Available data Start Marker

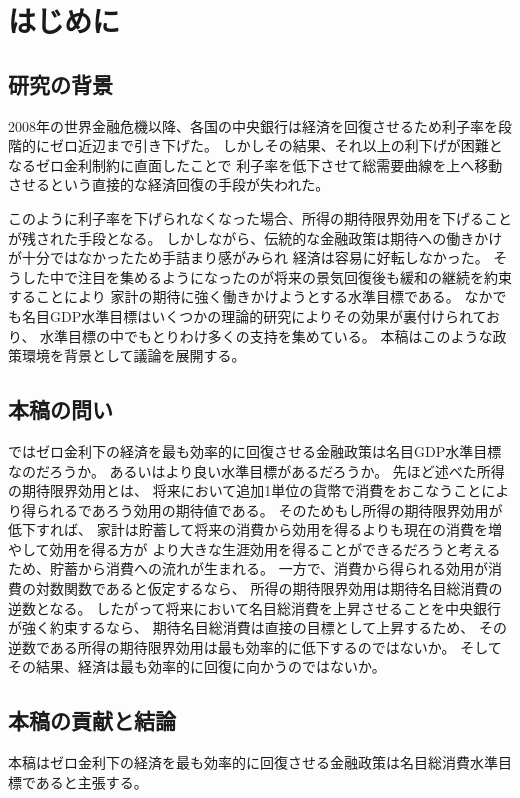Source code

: 
\chapter{はじめに}
\label{chap:intro}

\section{研究の背景}
\label{sec:intro_background}
2008年の世界金融危機以降、各国の中央銀行は経済を回復させるため利子率を段階的にゼロ近辺まで引き下げた。
しかしその結果、それ以上の利下げが困難となるゼロ金利制約に直面したことで
利子率を低下させて総需要曲線を上へ移動させるという直接的な経済回復の手段が失われた。

このように利子率を下げられなくなった場合、所得の期待限界効用を下げることが残された手段となる。
しかしながら、伝統的な金融政策は期待への働きかけが十分ではなかったため手詰まり感がみられ
経済は容易に好転しなかった。
そうした中で注目を集めるようになったのが将来の景気回復後も緩和の継続を約束することにより
家計の期待に強く働きかけようとする水準目標である。
なかでも名目GDP水準目標はいくつかの理論的研究によりその効果が裏付けられており、
水準目標の中でもとりわけ多くの支持を集めている。
本稿はこのような政策環境を背景として議論を展開する。

\section{本稿の問い}
\label{sec:intro_question}
ではゼロ金利下の経済を最も効率的に回復させる金融政策は名目GDP水準目標なのだろうか。
あるいはより良い水準目標があるだろうか。
先ほど述べた所得の期待限界効用とは、
将来において追加1単位の貨幣で消費をおこなうことにより得られるであろう効用の期待値である。
そのためもし所得の期待限界効用が低下すれば、
家計は貯蓄して将来の消費から効用を得るよりも現在の消費を増やして効用を得る方が
より大きな生涯効用を得ることができるだろうと考えるため、貯蓄から消費への流れが生まれる。
一方で、消費から得られる効用が消費の対数関数であると仮定するなら、
所得の期待限界効用は期待名目総消費の逆数となる。
したがって将来において名目総消費を上昇させることを中央銀行が強く約束するなら、
期待名目総消費は直接の目標として上昇するため、
その逆数である所得の期待限界効用は最も効率的に低下するのではないか。
そしてその結果、経済は最も効率的に回復に向かうのではないか。

\section{本稿の貢献と結論}
\label{sec:intro_contribution}
本稿はゼロ金利下の経済を最も効率的に回復させる金融政策は名目総消費水準目標であると主張する。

Available data End Marker

◆ Assigned task ◆
Search the lines above for the string "label" and copy each line that has it.

◆ Exercise response ◆
\label{chap:intro}
\label{sec:intro_background}
\label{sec:intro_question}
\label{sec:intro_contribution}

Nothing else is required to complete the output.